### Task goal
Using the entries below, copy out all lines where "natural" is found.

### Record excerpts

+---+

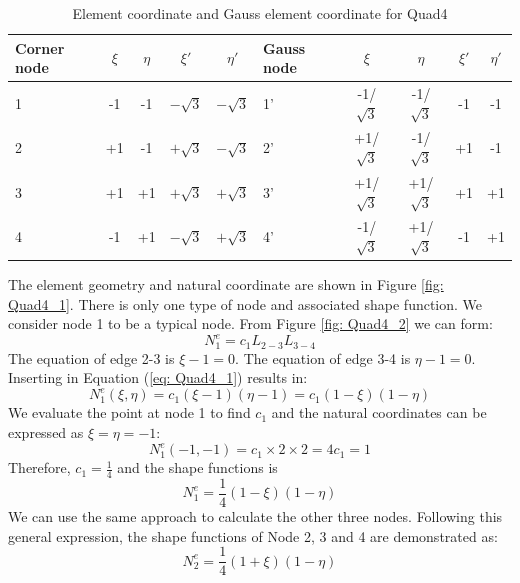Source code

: \begin{table}
	\centering
	\caption{Element coordinate and Gauss element coordinate for Quad4}
	\label{tab: Quad4}
	\begin{tabular}{p{1cm}ccccp{1cm}cccc}			
		\hline
		Corner node\centering& $\xi$& $\eta$& $\xi'$& $\eta'$& Gauss node\centering& $\xi$& $\eta$& $\xi'$& $\eta'$ \\
		\hline
		1\centering& -1& -1& $-\sqrt{3}$& $-\sqrt{3}$& 1'\centering& -1/$\sqrt{3}$& -1/$\sqrt{3}$& -1& -1 \\
		2\centering& +1& -1& $+\sqrt{3}$& $-\sqrt{3}$& 2'\centering& +1/$\sqrt{3}$& -1/$\sqrt{3}$& +1& -1 \\
		3\centering& +1& +1& $+\sqrt{3}$& $+\sqrt{3}$& 3'\centering& +1/$\sqrt{3}$& +1/$\sqrt{3}$& +1& +1\\
		4\centering& -1& +1& $-\sqrt{3}$& $+\sqrt{3}$& 4'\centering& -1/$\sqrt{3}$& +1/$\sqrt{3}$& -1& +1\\
		\hline
	\end{tabular}
\end{table}		
The element geometry and natural coordinate are shown in Figure \ref{fig: Quad4_1}. There is only one type of node and associated shape function. We consider node 1 to be a typical node. From Figure \ref{fig: Quad4_2} we can form:
\begin{equation} \label{eq: Quad4_1}
N_1^e = c_1L_{2-3}L_{3-4}
\end{equation}
The equation of edge 2-3 is $\xi - 1 = 0$. The equation of edge 3-4 is $\eta - 1 = 0$. Inserting in Equation (\ref{eq: Quad4_1}) results in:
\begin{equation}
N_1^e\left(\xi, \eta\right) = c_1 \left( \xi -1 \right) \left( \eta - 1\right) = c_1 \left(1 - \xi\right) \left( 1 - \eta \right)
\end{equation}
We evaluate the point at node 1 to find $c_1$ and the natural coordinates can be expressed as $\xi = \eta = -1$:
\begin{equation}
N_1^e \left(-1, -1 \right) = c_1 \times 2 \times 2 = 4c_1 = 1
\end{equation}
Therefore, $c_1 = \frac{1}{4}$ and the shape functions is
\begin{equation}
N_1^e = \frac{1}{4} \left(1 - \xi\right) \left( 1 - \eta\right)
\end{equation}
We can use the same approach to calculate the other three nodes. Following this general expression, the shape functions of Node 2, 3 and 4 are demonstrated as:
\begin{equation}
N_2^e = \frac{1}{4} \left(1 + \xi\right) \left( 1 - \eta\right)
\end{equation}
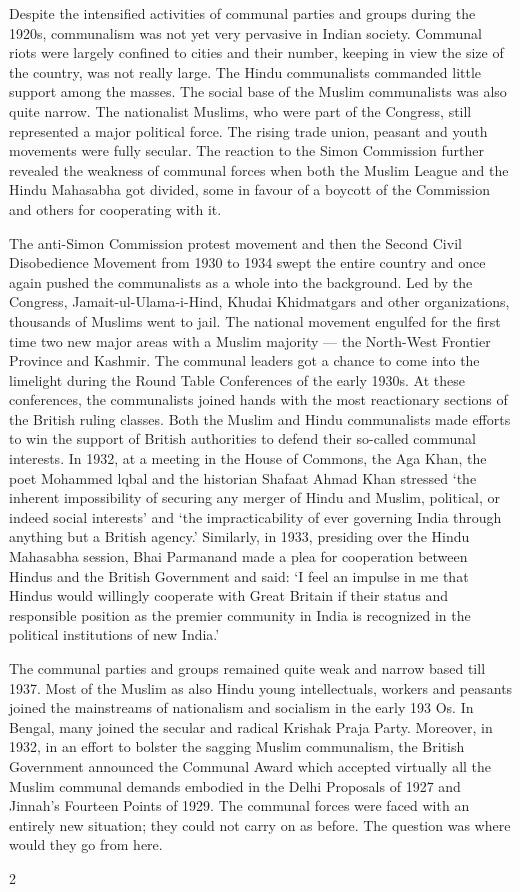 \begin{multicols}{2}
Despite the intensified activities of communal parties and groups during the 1920s, communalism was not yet very pervasive in Indian society. Communal riots were largely confined to cities and their number, keeping in view the size of the country, was not really large. The Hindu communalists commanded little support among the masses. The social base of the Muslim communalists was also quite narrow. The nationalist Muslims, who were part of the Congress, still represented a major political force. The rising trade union, peasant and youth movements were fully secular. The reaction to the Simon Commission further revealed the weakness of communal forces when both the Muslim League and the Hindu Mahasabha got divided, some in favour of a boycott of the Commission and others for cooperating with it. 

The anti-Simon Commission protest movement and then the Second Civil Disobedience Movement from 1930 to 1934 swept the entire country and once again pushed the communalists as a whole into the background. Led by the Congress, Jamait-ul-Ulama-i-Hind, Khudai Khidmatgars and other organizations, thousands of Muslims went to jail. The national movement engulfed for the first time two new major areas with a Muslim majority --- the North-West Frontier Province and Kashmir. The communal leaders got a chance to come into the limelight during the Round Table Conferences of the early 1930s. At these conferences, the communalists joined hands with the most reactionary sections of the British ruling classes. Both the Muslim and Hindu communalists made efforts to win the support of British authorities to defend their so-called communal interests. In 1932, at a meeting in the House of Commons, the Aga Khan, the poet Mohammed lqbal and the historian Shafaat Ahmad Khan stressed `the inherent impossibility of securing any merger of Hindu and Muslim, political, or indeed social interests' and `the impracticability of ever governing India through anything but a British agency.' Similarly, in 1933, presiding over the Hindu Mahasabha session, Bhai Parmanand made a plea for cooperation between Hindus and the British Government and said: `I feel an impulse in me that Hindus would willingly cooperate with Great Britain if their status and responsible position as the premier community in India is recognized in the political institutions of new India.' 

The communal parties and groups remained quite weak and narrow based till 1937. Most of the Muslim as also Hindu young intellectuals, workers and peasants joined the mainstreams of nationalism and socialism in the early 193 Os. In Bengal, many joined the secular and radical Krishak Praja Party. Moreover, in 1932, in an effort to bolster the sagging Muslim communalism, the British Government announced the Communal Award which accepted virtually all the Muslim communal demands embodied in the Delhi Proposals of 1927 and Jinnah's Fourteen Points of 1929. The communal forces were faced with an entirely new situation; they could not carry on as before. The question was where would they go from here. \end{multicols}{2}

+---+

### Exercise solution
The element geometry and natural coordinate are shown in Figure \ref{fig: Quad4_1}. There is only one type of node and associated shape function. We consider node 1 to be a typical node. From Figure \ref{fig: Quad4_2} we can form:
We evaluate the point at node 1 to find $c_1$ and the natural coordinates can be expressed as $\xi = \eta = -1$:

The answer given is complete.